## Material supplied
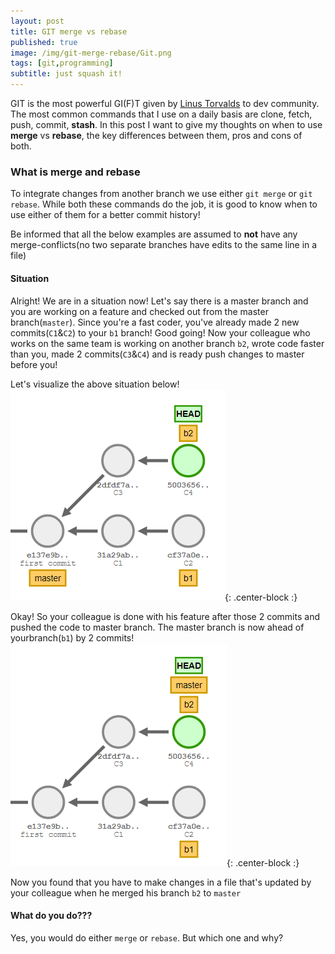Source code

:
 ```yaml
---
layout: post
title: GIT merge vs rebase
published: true
image: /img/git-merge-rebase/Git.png
tags: [git,programming]
subtitle: just squash it!
---
```

GIT is the most powerful GI(F)T given by [Linus Torvalds](https://en.wikipedia.org/wiki/Linus_Torvalds) to dev community. The most common commands that I use on a daily basis are clone, fetch, push, commit, **stash**. In this post I want to give my thoughts on when to use **merge** vs **rebase**, the key differences between them, pros and cons of both.

### What is merge and rebase

To integrate changes from another branch we use either ```git merge``` or ```git rebase```. While both these commands do the job, it is good to know when to use either of them for a better commit history!

Be informed that all the below examples are assumed to **not** have any merge-conflicts(no two separate branches have edits to the same line in a file)

#### Situation

Alright! We are in a situation now! Let's say there is a master branch and you are working on a feature and checked out from the master branch(```master```). Since you're a fast coder, you've already made 2 new commits(```C1```&```C2```) to your ```b1``` branch! Good going!
Now your colleague who works on the same team is working on another branch ```b2```, wrote code faster than you, made 2 commits(```C3```&```C4```) and is ready push changes to master before you!

Let's visualize the above situation below!
![1](/img/git-merge-rebase/git1.PNG){: .center-block :}

Okay! So your colleague is done with his feature after those 2 commits and pushed the code to master branch. The master branch is now ahead of yourbranch(```b1```) by 2 commits!
![2](/img/git-merge-rebase/git2.PNG){: .center-block :}

Now you found that you have to make changes in a file that's updated by your colleague when he merged his branch ```b2``` to ```master```
#### What do you do???
Yes, you would do either ```merge``` or ```rebase```. But which one and why?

## Work item
Locate the line with "Now you found" in the entries above; extract it and every line after it, verbatim.

## Answer section
Now you found that you have to make changes in a file that's updated by your colleague when he merged his branch ```b2``` to ```master```
#### What do you do???
Yes, you would do either ```merge``` or ```rebase```. But which one and why?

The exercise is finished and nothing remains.